The Kings, who dispatched the defending Western Conference Champions in the first round of the playoffs, are one of those teams whose true level of ability transcends their modest regular-season showing. In fact, at this point, I’d argue that the Kings are one of the strongest clubs chasing the Cup.
Why is this? Well, primarily, it’s because Los Angeles is one of the league’s best puck-possession teams. Detroit coach Mike Babcock is fond of saying things like “possession is everything,” and while that’s hyperbole (and doesn’t always result in a series win), it is true that teams who have the puck more in the offensive zone tend to win more, too.
We can’t measure puck possession directly. However, puck possession leads to shots and missed shots, and the NHL does track those.
The Kings were a decent puck-possession team under former coach Terry Murray and then interim coach John Stevens. Under their combined watch, 51.7 percent of shots and missed shots taken at even strength were taken by the Kings, suggesting that the team was slightly better than its opposition at taking shots and having possession of the puck. With just a 15-14-4 record, though, that slight edge wasn’t doing the team enough good, and so the Kings went out and hired Darryl Sutter.

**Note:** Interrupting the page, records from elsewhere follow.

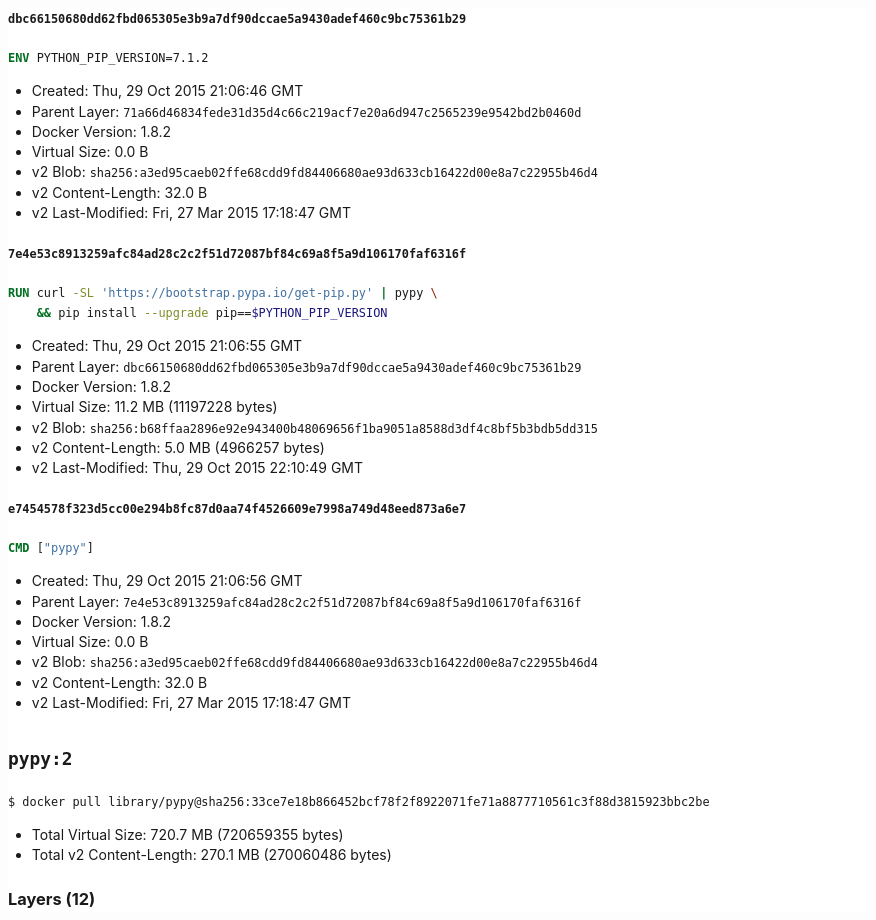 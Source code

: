 #### `dbc66150680dd62fbd065305e3b9a7df90dccae5a9430adef460c9bc75361b29`

```dockerfile
ENV PYTHON_PIP_VERSION=7.1.2
```

-	Created: Thu, 29 Oct 2015 21:06:46 GMT
-	Parent Layer: `71a66d46834fede31d35d4c66c219acf7e20a6d947c2565239e9542bd2b0460d`
-	Docker Version: 1.8.2
-	Virtual Size: 0.0 B
-	v2 Blob: `sha256:a3ed95caeb02ffe68cdd9fd84406680ae93d633cb16422d00e8a7c22955b46d4`
-	v2 Content-Length: 32.0 B
-	v2 Last-Modified: Fri, 27 Mar 2015 17:18:47 GMT

#### `7e4e53c8913259afc84ad28c2c2f51d72087bf84c69a8f5a9d106170faf6316f`

```dockerfile
RUN curl -SL 'https://bootstrap.pypa.io/get-pip.py' | pypy \
	&& pip install --upgrade pip==$PYTHON_PIP_VERSION
```

-	Created: Thu, 29 Oct 2015 21:06:55 GMT
-	Parent Layer: `dbc66150680dd62fbd065305e3b9a7df90dccae5a9430adef460c9bc75361b29`
-	Docker Version: 1.8.2
-	Virtual Size: 11.2 MB (11197228 bytes)
-	v2 Blob: `sha256:b68ffaa2896e92e943400b48069656f1ba9051a8588d3df4c8bf5b3bdb5dd315`
-	v2 Content-Length: 5.0 MB (4966257 bytes)
-	v2 Last-Modified: Thu, 29 Oct 2015 22:10:49 GMT

#### `e7454578f323d5cc00e294b8fc87d0aa74f4526609e7998a749d48eed873a6e7`

```dockerfile
CMD ["pypy"]
```

-	Created: Thu, 29 Oct 2015 21:06:56 GMT
-	Parent Layer: `7e4e53c8913259afc84ad28c2c2f51d72087bf84c69a8f5a9d106170faf6316f`
-	Docker Version: 1.8.2
-	Virtual Size: 0.0 B
-	v2 Blob: `sha256:a3ed95caeb02ffe68cdd9fd84406680ae93d633cb16422d00e8a7c22955b46d4`
-	v2 Content-Length: 32.0 B
-	v2 Last-Modified: Fri, 27 Mar 2015 17:18:47 GMT

## `pypy:2`

```console
$ docker pull library/pypy@sha256:33ce7e18b866452bcf78f2f8922071fe71a8877710561c3f88d3815923bbc2be
```

-	Total Virtual Size: 720.7 MB (720659355 bytes)
-	Total v2 Content-Length: 270.1 MB (270060486 bytes)

### Layers (12)
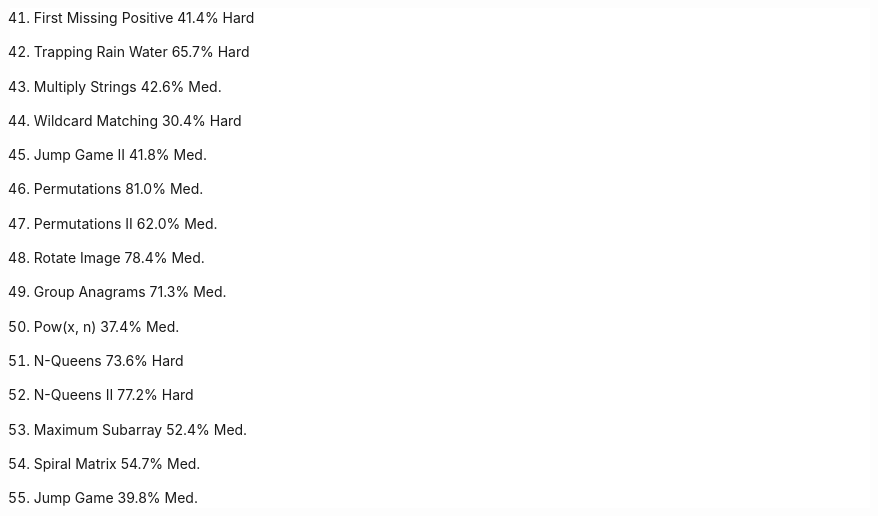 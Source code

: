 41. First Missing Positive
41.4%
Hard

42. Trapping Rain Water
65.7%
Hard

43. Multiply Strings
42.6%
Med.

44. Wildcard Matching
30.4%
Hard

45. Jump Game II
41.8%
Med.

46. Permutations
81.0%
Med.

47. Permutations II
62.0%
Med.

48. Rotate Image
78.4%
Med.

49. Group Anagrams
71.3%
Med.

50. Pow(x, n)
37.4%
Med.

51. N-Queens
73.6%
Hard

52. N-Queens II
77.2%
Hard

53. Maximum Subarray
52.4%
Med.

54. Spiral Matrix
54.7%
Med.

55. Jump Game
39.8%
Med.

Sutter, an excellent NHL coach for better than a decade, had spent his last five years in management in Calgary. Yet he immediately showed that those years away from coaching hadn’t dulled his feel for bench management. Not only has Sutter been aggressive in seeking the matchups he wants, but he has also drastically shifted the role some players play. For example:
- Under Murray, Matt Greene and Alec Martinez started an equal number of shifts in the offensive and defensive zones. Under Sutter, Greene and Martinez have been deployed far more frequently in the offensive zone, as the Kings’ top four have been relied on to handle the bulk of the defensive zone work.
- Increasingly, Sutter also deployed Anze Kopitar more in the offensive zone, something that intensified after the acquisition of Jeff Carter from Columbus. Where Murray had deployed Kopitar in more of a two-way role, Sutter used him in optimal offensive situations. Prior to Sutter’s hiring, Kopitar averaged four even-strength shifts per game in the offensive zone. Under Sutter, that number jumped to more than seven.

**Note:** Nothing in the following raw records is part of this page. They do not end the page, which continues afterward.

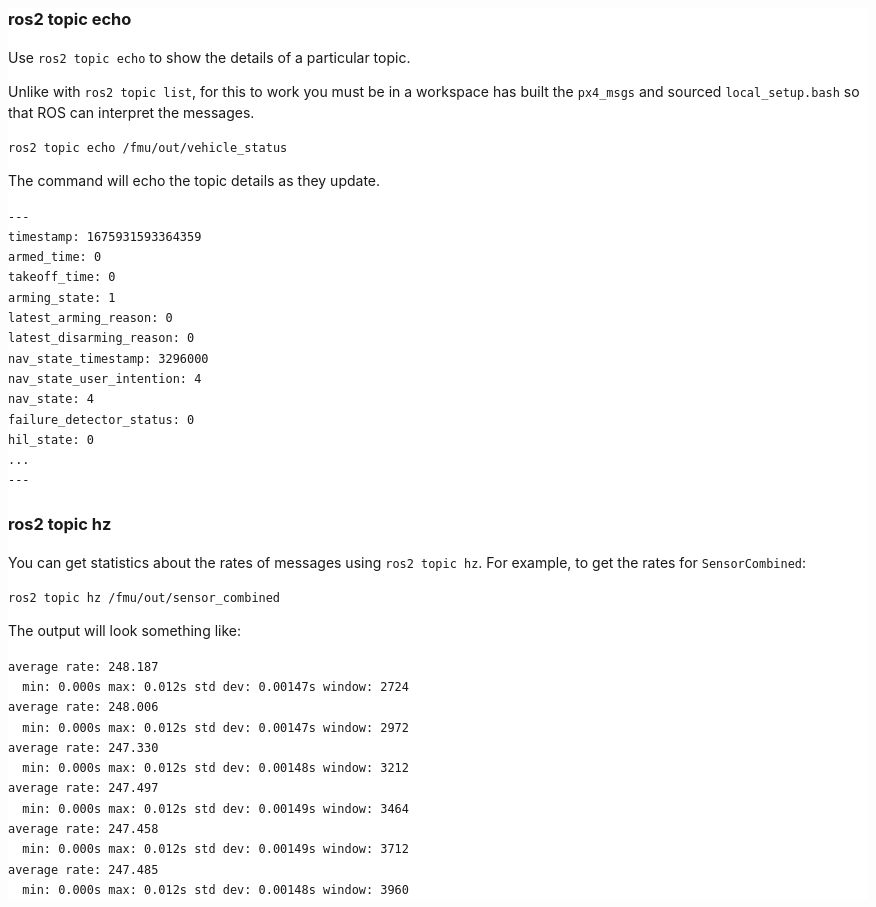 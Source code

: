 ### ros2 topic echo

Use `ros2 topic echo` to show the details of a particular topic.

Unlike with `ros2 topic list`, for this to work you must be in a workspace has built the `px4_msgs` and sourced `local_setup.bash` so that ROS can interpret the messages.

```sh
ros2 topic echo /fmu/out/vehicle_status
```
   
The command will echo the topic details as they update.

```
---
timestamp: 1675931593364359
armed_time: 0
takeoff_time: 0
arming_state: 1
latest_arming_reason: 0
latest_disarming_reason: 0
nav_state_timestamp: 3296000
nav_state_user_intention: 4
nav_state: 4
failure_detector_status: 0
hil_state: 0
...
---
```

### ros2 topic hz

You can get statistics about the rates of messages using `ros2 topic hz`.
For example, to get the rates for `SensorCombined`:

```
ros2 topic hz /fmu/out/sensor_combined
```

The output will look something like:

```sh
average rate: 248.187
  min: 0.000s max: 0.012s std dev: 0.00147s window: 2724
average rate: 248.006
  min: 0.000s max: 0.012s std dev: 0.00147s window: 2972
average rate: 247.330
  min: 0.000s max: 0.012s std dev: 0.00148s window: 3212
average rate: 247.497
  min: 0.000s max: 0.012s std dev: 0.00149s window: 3464
average rate: 247.458
  min: 0.000s max: 0.012s std dev: 0.00149s window: 3712
average rate: 247.485
  min: 0.000s max: 0.012s std dev: 0.00148s window: 3960
```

Sutter kept making tweaks as the Kings attempted to push their way into the postseason. And those changes worked. The Kings had been outshooting their opponents by two shots per game at even strength before; that number jumped closer to five under Sutter. Gradually, under Sutter, the team’s record improved; by the end of the season, the Kings held a rather comfortable lead on ninth-place Calgary.
Even so, the Kings’ record didn’t properly reflect how well they were doing.

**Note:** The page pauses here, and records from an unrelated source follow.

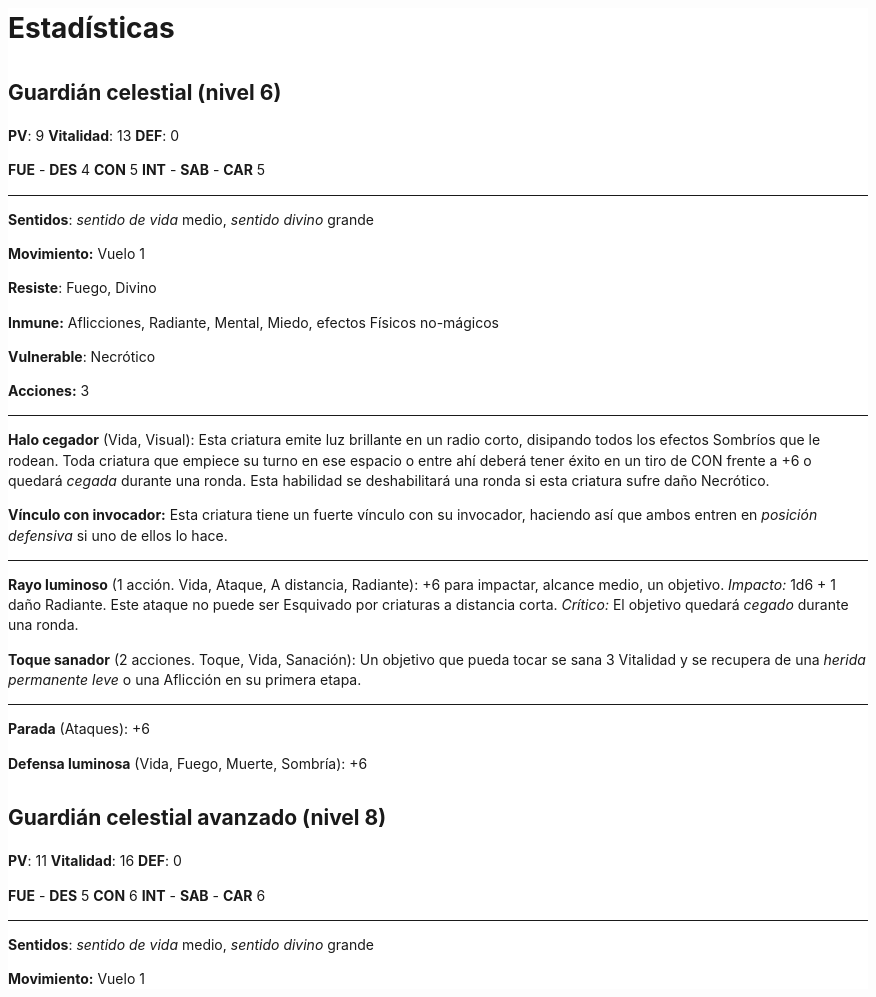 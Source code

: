 # Estadísticas

## Guardián celestial (nivel 6)

**PV**: 9	  **Vitalidad**: 13    **DEF**: 0

**FUE** -	**DES** 4	**CON** 5	**INT** -	 **SAB** -	 **CAR** 5

****

**Sentidos**: *sentido de vida* medio, *sentido divino* grande

**Movimiento:** Vuelo 1

**Resiste**: Fuego, Divino

**Inmune:** Aflicciones, Radiante, Mental, Miedo, efectos Físicos no-mágicos

**Vulnerable**: Necrótico

**Acciones:** 3

****

**Halo cegador** (Vida, Visual): Esta criatura emite luz brillante en un radio corto, disipando todos los efectos Sombríos que le rodean. Toda criatura que empiece su turno en ese espacio o entre ahí deberá tener éxito en un tiro de CON frente a +6 o quedará *cegada* durante una ronda. Esta habilidad se deshabilitará una ronda si esta criatura sufre daño Necrótico.

**Vínculo con invocador:** Esta criatura tiene un fuerte vínculo con su invocador, haciendo así que ambos entren en *posición defensiva* si uno de ellos lo hace. 

****

**Rayo luminoso** (1 acción. Vida, Ataque, A distancia, Radiante): +6 para impactar, alcance medio, un objetivo. *Impacto:* 1d6 + 1 daño Radiante. Este ataque no puede ser Esquivado por criaturas a distancia corta. *Crítico:* El objetivo quedará *cegado* durante una ronda.

**Toque sanador** (2 acciones. Toque, Vida, Sanación): Un objetivo que pueda tocar se sana 3 Vitalidad y se recupera de una *herida permanente leve* o una Aflicción en su primera etapa.

****

**Parada** (Ataques): +6

**Defensa luminosa** (Vida, Fuego, Muerte, Sombría): +6

## Guardián celestial avanzado (nivel 8)

**PV**: 11	  **Vitalidad**: 16    **DEF**: 0

**FUE** -	**DES** 5	**CON** 6	**INT** -	 **SAB** -	 **CAR** 6

****

**Sentidos**: *sentido de vida* medio, *sentido divino* grande

**Movimiento:** Vuelo 1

The team’s performance under Murray distorted its record. And the acquisition of Carter didn’t happen until just before the trade deadline. But a major contributor was the club’s record in one-goal games.
Many teams that win a lot of one-goal games go on to experience heartbreak in the playoffs. But the reverse is also true: Teams that lose a lot of one-goal games don’t usually make the postseason, but when they do, they’re typically better than their overall record would indicate. It might seem counterintuitive — particularly given how frequently commentators talk about players elevating their games in critical situations — but history shows us that this is the case.
While some teams are legitimately built to win close games — in five of the last six seasons, for example, New Jersey has finished either first or second in the league in one-goal game winning percentage — for the most part, a team’s record in those situations varies wildly.
The Kings are a good example of a team that has just seen some bad bounces this year. In 2010-11, they boasted the league’s fourth-best record in one-goal games. In 2011-12, they had the league’s fourth-worst record in those situations. With a few bounces the other way last season, the Kings could easily have missed the playoffs. With a few bounces the other way this season, they likely would have won their division.
So, despite being the league’s fourth-best possession team — and better at it under Sutter than under Murray — the Kings found themselves entering the playoffs as heavy underdogs to Vancouver. They made short work of the Canucks, even though Mike Richards and Carter never really found the range offensively. They now find themselves the second-best puck-possession team still alive in these playoffs.
Unfortunately for the Kings, their opponent in the second round is the St. Louis Blues, the NHL’s best puck-possession team in the regular season. Arguably, the two are the best teams still alive in the postseason.
The Kings took Game 1 of the Western Conference semifinal series 3-1, and then beat the Blues again Monday night. They are far better than a typical 8-seed. And if they can get by St. Louis, they might be the team most likely to win the Stanley Cup.